The Christmas tree glows displaying precious ornaments but how often do you stop to consider them? When you dressed the tree you may have paused in memory over the little angels and bells and you will handle the fragile treasures again when you take them off to put them away. But how about sitting down by your tree in between your busy baking, shopping, and gift wrapping just to enjoy those ornaments that spend eleven months a year in your attic?
On my tree there is always a bird’s nest perched on a branch with a red cardinal sitting snugly in it. It was the first ornament I purchased for our very own Christmas tree in December 1969. (Prior to that our tree had been a large decorated pine cone in our Athens student apartment.) Now the bird is faded and the nest of straw is tousled after fifty years of finding a place on our Christmas trees. But I sigh with contentment as I remember the fun of ordering it from Spencer’s catalog and then pulling it with delight from its cute little box. Those were simpler times! That cardinal has been joined over the years by several others who perch here and there on green boughs. One cardinal was crafted of felt by my imaginative aunt Emma.
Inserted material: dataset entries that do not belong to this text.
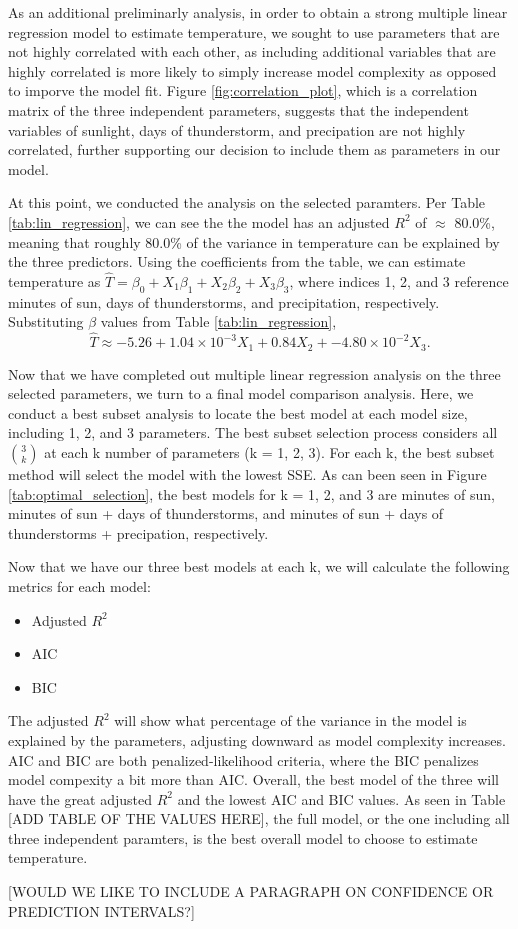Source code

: As an additional preliminarly analysis, in order to obtain a strong multiple linear regression model to estimate temperature, we sought to use parameters that are not highly correlated with each other, as including additional variables that are highly correlated is more likely to simply increase model complexity as opposed to imporve the model fit. Figure \ref{fig:correlation_plot}, which is a correlation matrix of the three independent parameters, suggests that the independent variables of sunlight, days of thunderstorm, and precipation are not highly correlated, further supporting our decision to include them as parameters in our model.

At this point, we conducted the analysis on the selected paramters. Per Table \ref{tab:lin_regression}, we can see the the model has an adjusted $R^{2}$ of $\approx$ 80.0\%, meaning that roughly 80.0\% of the variance in temperature can be explained by the three predictors. Using the coefficients from the table, we can estimate temperature as $\hat{T} = \beta_{0} + X_{1}\beta_{1} + X_{2}\beta_{2} + X_{3}\beta_{3}$, where indices 1, 2, and 3 reference minutes of sun, days of thunderstorms, and precipitation, respectively. Substituting $\beta$ values from Table \ref{tab:lin_regression}, $$\hat{T} \approx -5.26 + 1.04 \times 10^{-3}X_{1} + 0.84X_{2} + -4.80\times 10^{-2}X_{3}.$$

Now that we have completed out multiple linear regression analysis on the three selected parameters, we turn to a final model comparison analysis. Here, we conduct a best subset analysis to locate the best model at each model size, including 1, 2, and 3 parameters. The best subset selection process considers all $3 \choose k$ at each k number of parameters (k = 1, 2, 3). For each k, the best subset method will select the model with the lowest SSE. As can been seen in Figure \ref{tab:optimal_selection}, the best models for k = 1, 2, and 3 are minutes of sun, minutes of sun + days of thunderstorms, and minutes of sun + days of thunderstorms + precipation, respectively.

Now that we have our three best models at each k, we will calculate the following metrics for each model: 

\begin{itemize}
	\item Adjusted $R^{2}$
	\item AIC
	\item BIC
\end{itemize}

The adjusted $R^{2}$ will show what percentage of the variance in the model is explained by the parameters, adjusting downward as model complexity increases. AIC and BIC are both penalized-likelihood criteria, where the BIC penalizes model compexity a bit more than AIC. Overall, the best model of the three will have the great adjusted $R^{2}$ and the lowest AIC and BIC values. As seen in Table [ADD TABLE OF THE VALUES HERE], the full model, or the one including all three independent paramters, is the best overall model to choose to estimate temperature.

[WOULD WE LIKE TO INCLUDE A PARAGRAPH ON CONFIDENCE OR PREDICTION INTERVALS?]
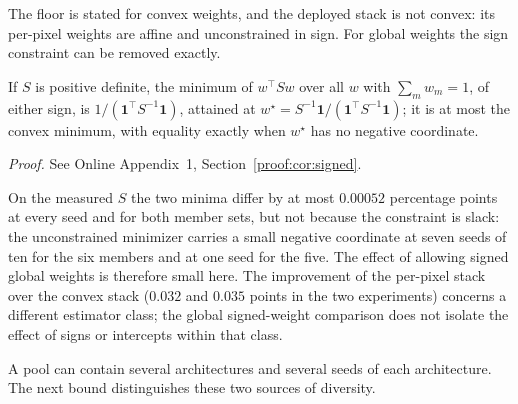 \documentclass[twoside,11pt]{article}
\begin{document}
The floor is stated for convex weights, and the deployed stack is not
convex: its per-pixel weights are affine and unconstrained in sign. For
global weights the sign constraint can be removed exactly.

\begin{corollary}\label{cor:signed}
If $S$ is positive definite, the minimum of $w^\top Sw$ over all $w$ with
$\sum_m w_m=1$, of either sign, is $1/(\mathbf 1^\top S^{-1}\mathbf 1)$,
attained at $w^\star=S^{-1}\mathbf 1/(\mathbf 1^\top S^{-1}\mathbf 1)$; it
is at most the convex minimum, with equality exactly when $w^\star$ has no
negative coordinate.
\end{corollary}
\noindent\emph{Proof.} See Online Appendix~1, Section~\ref{proof:cor:signed}.


On the measured $S$ the two minima differ by at most $0.00052$ percentage points at every
seed and for both member sets, but not because the constraint is slack: the
unconstrained minimizer carries a small negative coordinate at seven seeds of
ten for the six members and at one seed for the five. The effect of allowing signed global weights is
therefore small here. The improvement of the per-pixel stack over the convex
stack ($0.032$ and $0.035$ points in the two experiments) concerns a different estimator class; the global signed-weight comparison does not isolate the effect of signs or intercepts within that class.

A pool can contain several architectures and several seeds of each
architecture. The next bound distinguishes these two sources of diversity.
\end{document}
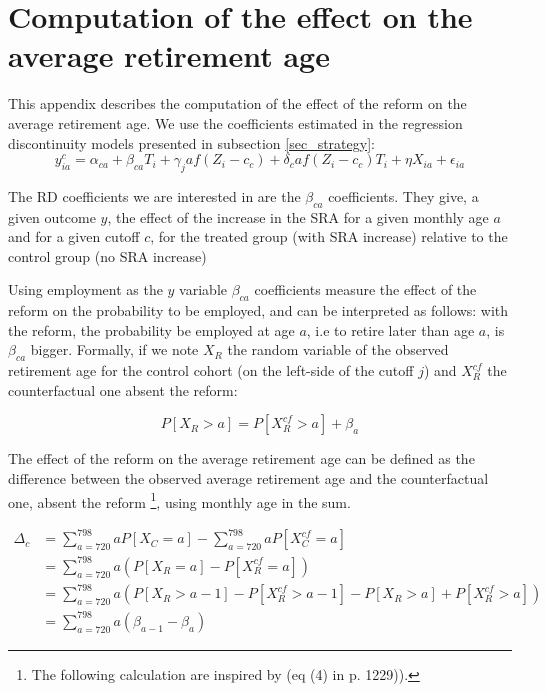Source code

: \documentclass[12pt,a4paper]{article}
\begin{document}
\section{Computation of the effect on the average retirement age}\label{average_appendix}

\setcounter{table}{0}
\setcounter{equation}{0}
\setcounter{figure}{0}
\renewcommand{\thefigure}{A.\arabic{figure}}
\renewcommand{\thetable}{A.\arabic{table}}
\renewcommand{\theequation}{A.\arabic{equation}}


This appendix describes the computation of the effect of the reform on the average retirement age. We use the coefficients estimated in the regression discontinuity models presented in subsection \ref{sec_strategy}:	
\begin{equation}
	\label{eq_A1}
	y_{ia}^c = \alpha_{ca}   + \beta_{ca}  T_{i} + \gamma_ja f(Z_{i} - c_c)  + \delta_ca f(Z_{i} - c_c) T_{i} + \eta X_{ia} + \epsilon_{ia}
\end{equation}

The RD coefficients we are interested in are the $\beta_{ca}$ coefficients. They give, a given outcome $y$, the effect of the increase in the SRA for a given monthly age $a$ and for a given cutoff $c$, for the treated group (with SRA increase) relative to the control group (no SRA increase)

Using employment as the $y$ variable $\beta_{ca}$ coefficients measure the effect of the reform on the probability to be employed, and can be interpreted as follows: with the reform, the probability be employed at age $a$, i.e to retire later than age $a$, is $\beta_{ca}$  bigger. Formally, if we note $X_R$ the random variable of the observed retirement age for the control cohort (on the left-side of the cutoff  $j$) and $X_R^{cf}$ the counterfactual one absent the reform: 

\begin{equation}
	\label{eq_A2}
	P[X_R > a] = P[X_R^{cf} > a] + \beta_a 
\end{equation}

The effect of the reform on the average retirement age can be defined as the difference between the observed average retirement age and the counterfactual one, absent the reform \footnote{The following calculation are inspired by \cite{mastrobuoni_labor_2009} (eq (4) in p. 1229)).}, using monthly age in the sum.

\begin{align*}
	\Delta_c & =   \sum_{a = 720}^{798} a P[X_C = a] - \sum_{a = 720}^{798} a P[X_C^{cf} = a] \\
	& =\sum_{a = 720}^{798} a ( P[X_R = a] - P[X_R^{cf} = a]) \\
	& = \sum_{a = 720}^{798} a ( P[X_R >  a -1] - P[X_R^{cf}  > a-1] - P[X_R > a ] + P[X_R^{cf} > a]) \\
	& = \sum_{a = 720}^{798} a ( \beta_{a-1} - \beta_{a}) 
\end{align*}
\end{document}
Aunt Emma was a very skilled Christmas decoration artist. She crocheted bells, all kinds of door hangers, and created charming ornaments using felt, bits of thread and buttons. Her creations were popular in north Georgia gift shops. Gradually I collected several of her treasures. Every year now I hang two bright red felt apples in the tree along with the red cardinal she made. One of my favorite of her decorations is a green crocheted door hanger with three sets of merry red bells that jingle every time the door is opened. But best of all are Aunt Emma’s finely crocheted white bells and snowflakes. Amazingly, the snowflakes, though not quite as white as they used to be, are still as crisply starched as when Aunt Emma made them.
One year a good friend, Jackie Joyner, and her daughter, Stephanie, gave us a dozen glass bead wreaths they had made. They are about three inches across, beautifully crafted in vivid red, green and white, and so merry. I always think of those friends as I carefully choose a branch where each wreath can hang.
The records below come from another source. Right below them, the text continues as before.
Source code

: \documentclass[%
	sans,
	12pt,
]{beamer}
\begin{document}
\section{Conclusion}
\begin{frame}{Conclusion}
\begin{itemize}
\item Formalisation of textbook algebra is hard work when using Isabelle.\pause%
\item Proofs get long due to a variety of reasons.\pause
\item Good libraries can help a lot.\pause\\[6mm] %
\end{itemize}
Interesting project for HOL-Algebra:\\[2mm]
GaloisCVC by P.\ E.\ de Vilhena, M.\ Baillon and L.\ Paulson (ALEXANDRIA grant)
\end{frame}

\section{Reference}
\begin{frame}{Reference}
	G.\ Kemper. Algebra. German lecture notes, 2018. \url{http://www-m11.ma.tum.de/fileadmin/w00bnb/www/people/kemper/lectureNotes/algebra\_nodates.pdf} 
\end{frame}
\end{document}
Then there are the candy canes I made under the instruction of my dear neighbor, Judy Rawlins. They’re made of macramé twine and garden wire, I think. I remember the fun day at our church when several of us girls (and we really were just girls then!) enjoyed a Christmas crafting party. I can hear our laughter and smell the hot Russian tea. There’s a wooden teddy bear ornament from a Sunday school student who’s all grown up now, framed picture ornaments of all our grandchildren, brass colored musical instruments I bought one year when our son was in the band–these all make Christmases past come alive. Oh, and there are the souvenirs–a tiny replica of the White House, Ann Hathaway’s cottage from England, a Hawaiian surfboard, a redwood tree and a cable car from California and a tiny blue windmill from Holland, Michigan.
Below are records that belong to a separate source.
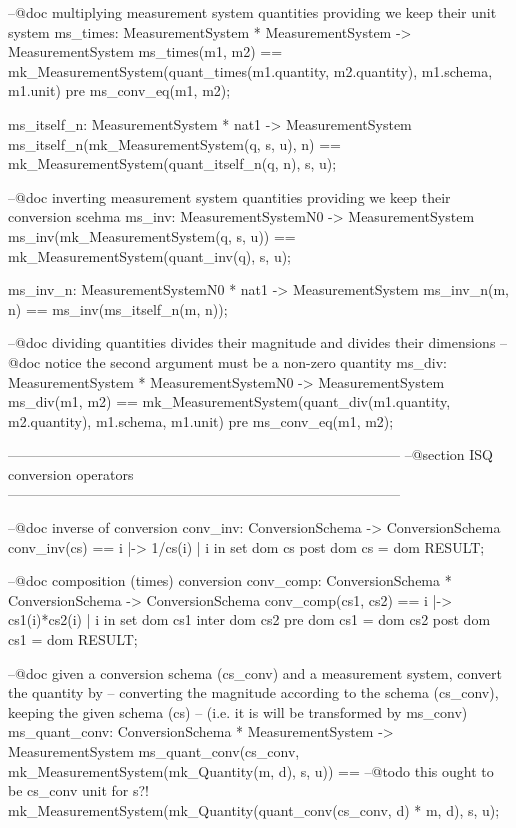 \documentclass[a4paper]{article}
\begin{document}
\begin{vdm_al}
 --@doc multiplying measurement system quantities providing we keep their unit system
 ms_times: MeasurementSystem * MeasurementSystem -> MeasurementSystem
 ms_times(m1, m2) == 
  mk_MeasurementSystem(quant_times(m1.quantity, m2.quantity), m1.schema, m1.unit)
 pre
  ms_conv_eq(m1, m2);
 
 ms_itself_n: MeasurementSystem * nat1 -> MeasurementSystem
 ms_itself_n(mk_MeasurementSystem(q, s, u), n) == 
  mk_MeasurementSystem(quant_itself_n(q, n), s, u);  

 --@doc inverting measurement system quantities providing we keep their conversion scehma
 ms_inv: MeasurementSystemN0 -> MeasurementSystem
 ms_inv(mk_MeasurementSystem(q, s, u)) == mk_MeasurementSystem(quant_inv(q), s, u);
  
 ms_inv_n: MeasurementSystemN0 * nat1 -> MeasurementSystem
 ms_inv_n(m, n) == ms_inv(ms_itself_n(m, n));
  
 --@doc dividing quantities divides their magnitude and divides their dimensions
 --@doc notice the second argument must be a non-zero quantity
 ms_div: MeasurementSystem * MeasurementSystemN0 -> MeasurementSystem
 ms_div(m1, m2) == mk_MeasurementSystem(quant_div(m1.quantity, m2.quantity), m1.schema, m1.unit)
 pre 
  ms_conv_eq(m1, m2);
   
------------------------------------------------------------------------------------
--@section ISQ conversion operators
------------------------------------------------------------------------------------
 
 --@doc inverse of conversion  
 conv_inv: ConversionSchema -> ConversionSchema
 conv_inv(cs) == { i |-> 1/cs(i) | i in set dom cs }
 post
  dom cs = dom RESULT;
 
 --@doc composition (times) conversion
 conv_comp: ConversionSchema * ConversionSchema -> ConversionSchema
 conv_comp(cs1, cs2) == { i |-> cs1(i)*cs2(i) | i in set dom cs1 inter dom cs2 }
 pre
  dom cs1 = dom cs2
 post
  dom cs1 = dom RESULT;

 --@doc given a conversion schema (cs_conv) and a measurement system, convert the quantity by 
 --     converting the magnitude according to the schema (cs_conv), keeping the given schema (cs)
 --     (i.e. it is will be transformed by ms_conv)
 ms_quant_conv: ConversionSchema * MeasurementSystem -> MeasurementSystem
 ms_quant_conv(cs_conv, mk_MeasurementSystem(mk_Quantity(m, d), s, u)) ==
  --@todo this ought to be cs_conv unit for s?!
  mk_MeasurementSystem(mk_Quantity(quant_conv(cs_conv, d) * m, d), s, u);
  

\end{vdm_al}
\end{document}
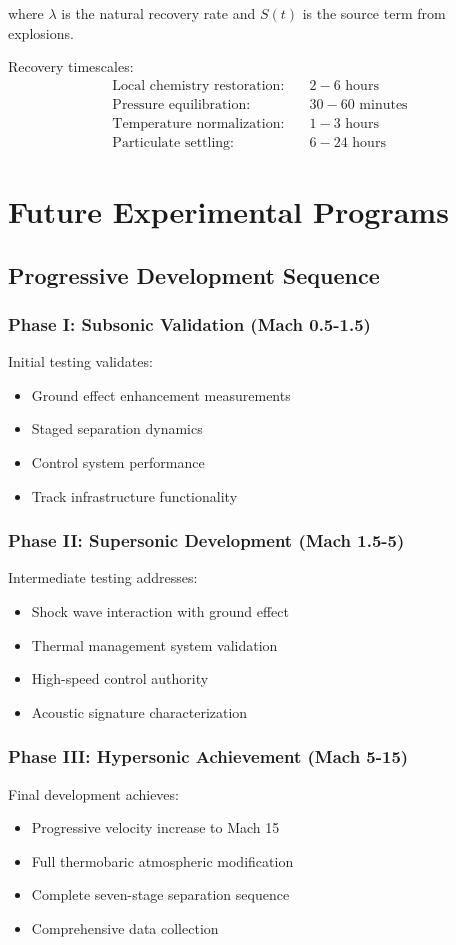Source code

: \documentclass[12pt,a4paper]{article}
\begin{document}
where $\lambda$ is the natural recovery rate and $S(t)$ is the source term from explosions.

Recovery timescales:
\begin{align}
\text{Local chemistry restoration:} &\quad 2-6 \text{ hours} \\
\text{Pressure equilibration:} &\quad 30-60 \text{ minutes} \\
\text{Temperature normalization:} &\quad 1-3 \text{ hours} \\
\text{Particulate settling:} &\quad 6-24 \text{ hours}
\end{align}

\section{Future Experimental Programs}

\subsection{Progressive Development Sequence}

\subsubsection{Phase I: Subsonic Validation (Mach 0.5-1.5)}
Initial testing validates:
\begin{itemize}
\item Ground effect enhancement measurements
\item Staged separation dynamics
\item Control system performance
\item Track infrastructure functionality
\end{itemize}

\subsubsection{Phase II: Supersonic Development (Mach 1.5-5)}
Intermediate testing addresses:
\begin{itemize}
\item Shock wave interaction with ground effect
\item Thermal management system validation
\item High-speed control authority
\item Acoustic signature characterization
\end{itemize}

\subsubsection{Phase III: Hypersonic Achievement (Mach 5-15)}
Final development achieves:
\begin{itemize}
\item Progressive velocity increase to Mach 15
\item Full thermobaric atmospheric modification
\item Complete seven-stage separation sequence
\item Comprehensive data collection
\end{itemize}
\end{document}

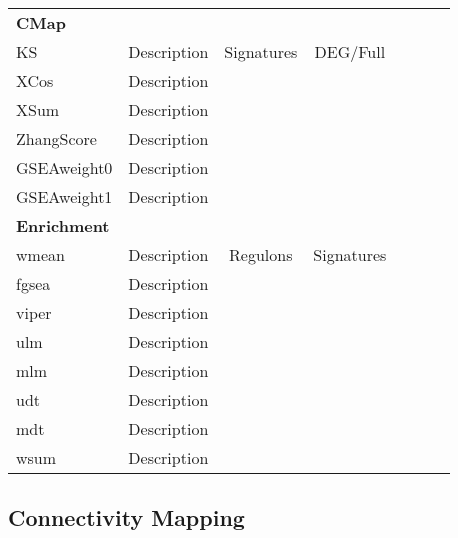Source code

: \begin{xltabular}{\textwidth}{Xcccccc}
\midrule
\textbf{CMap} \\
KS             & Description & Signatures   & DEG/Full     & ~\cite{RN79} \\
XCos           & Description &              &              & ~\cite{RN79} \\
XSum           & Description &              &              & ~\cite{RN79} \\
ZhangScore     & Description &              &              & ~\cite{RN79} \\
GSEAweight0    & Description &              &              & ~\cite{RN79} \\
GSEAweight1    & Description &              &              & ~\cite{RN79} \\
\midrule
\textbf{Enrichment} \\
wmean   & Description  & Regulons     & Signatures  & ~\cite{RN36} \\
fgsea   & Description  &              &             & ~\cite{RN35} \\
viper   & Description  &              &             & ~\cite{RN35} \\
ulm     & Description  &              &             & ~\cite{RN36} \\
mlm     & Description  &              &             & ~\cite{RN36} \\
udt     & Description  &              &             & ~\cite{RN36} \\
mdt     & Description  &              &             & ~\cite{RN36} \\
wsum    & Description  &              &             & ~\cite{RN35} \\
\bottomrule
\end{xltabular}
\egroup



\subsection{Connectivity Mapping} %
\label{sub:connectivity_mapping}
Maybe you, as I do, have one ornament you simply must have on your tree, maybe a salt dough bell with your child’s thumbprint still on it, or a fragile carefully preserved angel made from a toilet tissue holder. One of my absolute “musts” is a two-inch wooden nativity scene purchased in Savannah.
The three of us–Charles, our six-year-old son, William, and I–had traveled to Savannah to meet for the first time a little girl named Julie who would soon be part of our family. We played with her that afternoon in a park but then had to leave her with her caseworker until the next day. William did not understand at all why his new sister couldn’t just go with us right then. Hadn’t we waited long enough? To console him (and ourselves!) we went down to the riverfront, ate at the Boar’s Head or some fun place, and browsed the shops. Aside from watching taffy makers at work, and eating ice cream, we found this tiny nativity scene ornament and purchased it to commemorate that special time. On the bottom I penciled “Savannah 1975” just in case we forgot!
Amidst all the wonderful busy blur of Christmas activities, stop at least one minute and relish the beauty and meaning of your Christmas tree and its many ornaments, whether bought or handmade. Then bake those sugar cookies, wrap that final present, and “Have yourself a merry little Christmas now!”